Öyleyse ne zaman zor bir görevin külfetli olduğunu düşünmeye başladık? Muhtemelen, bizden aslında yapmak istemediğimiz zor şeyleri yapmamızın istendiği okul yıllarımızla ilgilidir.
Ve böylece zoru külfetli olarak görmeyi öğrendik. Zor işlerden uzaklaşarak, "Yapamam" veya "Bundan rahatsızım" diyerek kendimizi mazur görürüz. Ve bunu yaparken, büyümekten, öğrenmekten ve zorluklardan zevk almaktan ve onurlandırmaktan çekiniriz.
Zoru onurlandırmak birçok insan için uzaylı bir kavramdır. İşlerin basit, kolay ve zahmetsiz olmasını istiyoruz. Neden zor? Sezgisel olarak, cevabı biliyorsunuz. İster bir aile yetiştirmek, ister dağa tırmanmak, ister bir ilişki üzerinde çalışmak veya yeni bir beceri öğrenmek olsun, sürekli çaba, kararlılık ve adanmışlık gerektirdiğinden, başarmaya değer olan her şeyi yapmanın zor olduğunu biliyorsunuz.
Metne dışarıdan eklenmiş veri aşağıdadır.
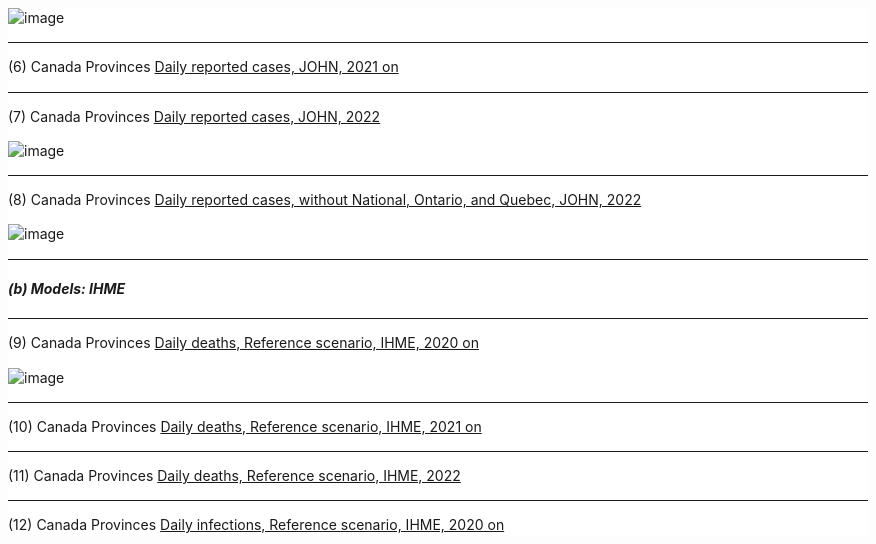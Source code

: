 ![image](https://user-images.githubusercontent.com/30849720/169607105-542242b3-2ded-4234-be15-b96f61ca9d71.png)
  
****

(6) Canada Provinces [Daily reported cases, JOHN, 2021 on](https://github.com/pourmalek/CovidVisualizedCountry/blob/main/20220520/output/graph%2006%20provinces%20C-19%20daily%20cases%2C%20Canada%2C%20JOHN%202021.pdf)

 
****

(7) Canada Provinces [Daily reported cases, JOHN, 2022](https://github.com/pourmalek/CovidVisualizedCountry/blob/main/20220520/output/graph%2007%20provinces%20C-19%20daily%20cases%2C%20Canada%2C%20JOHN%202022.pdf)

![image](https://user-images.githubusercontent.com/30849720/169607174-6327430c-7b48-41f8-b24f-6944ac518324.png)

****

(8) Canada Provinces [Daily reported cases, without National, Ontario, and Quebec, JOHN, 2022](https://github.com/pourmalek/CovidVisualizedCountry/blob/main/20220520/output/graph%2008%20provinces%20C-19%20daily%20cases%2C%20Canada%2C%20JOHN%202022.pdf)

 ![image](https://user-images.githubusercontent.com/30849720/169607247-42541810-2eb6-4c08-904f-18d5ad3232ce.png)

****

#### _(b) Models: IHME_

****

(9) Canada Provinces [Daily deaths, Reference scenario, IHME, 2020 on](https://github.com/pourmalek/CovidVisualizedCountry/blob/main/20220520/output/graph%2022%20provinces%20C-19%20daily%20deaths%2C%20Canada%2C%20IHME%2C%202020%20on.pdf)

 ![image](https://user-images.githubusercontent.com/30849720/169607388-1b10e73f-ce86-480d-a7ac-67da180038e4.png)
 
****

(10) Canada Provinces [Daily deaths, Reference scenario, IHME, 2021 on](https://github.com/pourmalek/CovidVisualizedCountry/blob/main/20220520/output/graph%2023%20provinces%20C-19%20daily%20deaths%2C%20Canada%2C%20IHME%2C%202021%20on.pdf)

 
****

(11) Canada Provinces [Daily deaths, Reference scenario, IHME, 2022](https://github.com/pourmalek/CovidVisualizedCountry/blob/main/20220520/output/graph%2024%20provinces%20C-19%20daily%20deaths%2C%20Canada%2C%20IHME%2C%202022%20on.pdf)

 
****

(12) Canada Provinces [Daily infections, Reference scenario, IHME, 2020 on](https://github.com/pourmalek/CovidVisualizedCountry/blob/main/20220520/output/graph%2025%20provinces%20C-19%20daily%20infections%2C%20Canada%2C%20IHME%2C%202020%20on.pdf)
Kendinizi zor görevlerin üstesinden gelen bir kişi olarak görmeyebilirsiniz. Tekrar düşünün. Bahse girerim, ilk korkularınıza ve tereddütlerinize rağmen bazı başarılardan gurur duymakla ilgili kendi hikayeniz vardır. Size bazı örnekler vererek hafızanızı karıştırmama izin verin.
Belki de 83 yaşındaki Alice gibi bir meydan okumaya başladınız. Bilgisayar kullanmayı asla öğrenemeyeceğini düşünüyordu ama şimdi torunlarına düzenli olarak e-posta gönderiyor ve Facebook'u ziyaret ediyor.
Belki de, tekerlekli sandalyeye mahkum olmasına rağmen kardeşinin düğününe katılmak için ülkeyi kateden gezen Alex gibi, yapmamak daha kolay olsa da bir eylemde bulunmuşsunuzdur.
Belki de zor bir şey yaptınız çünkü bunun doğru olduğunu düşündünüz, örneğin, bir arkadaşının cenazesine övgüde bulunmaya zorlayan Gail gibi, topluluk önünde konuşmaktan donakalmış olsa da.
Belki de yapıp yapamayacağınızı görmek için bir şeyler yapmayı seçtiniz, tıpkı New York City maratonunu koşmak için forma girmek ve saygın bir zamanda bitirmek için kendini heyecanlandıran Dan gibi.
Belki de zor şeyler yaptığınızı ama onlardan asla keyif almadığınızı biliyorsunuzdur (çünkü bu bir günah olur), tıpkı 60 kiloluk kilo kaybını arkadaşlarınız ve ailenizle kutlamanın zamanının geldiğine karar veren Karen gibi.
Şimdi ya sen? Hayatında zoru onurlandırdığın bir anı hatırlıyor musun? Başarısızlıklara ve hayal kırıklıklarına rağmen başarınızdan gurur duyuyor musunuz? İç çekmeden ve homurdanmadan daha sık zor mücadelelere girişsen nasıl hissedeceğini düşünüyorsun? Zor zorluklar sadece tahammül edilecek, tahammül edilecek ve katlanılacak bir şey değil, aynı zamanda bir gurur, zevk ve kendini gerçekleştirme kaynağı olsaydı nasıl hissederdin?
Nasıl hissedeceğinden emin değil misin? Okumayı yeni öğrenmiş herhangi bir küçük çocuğa sorun. Ya da ilk vuruşunu yaptı.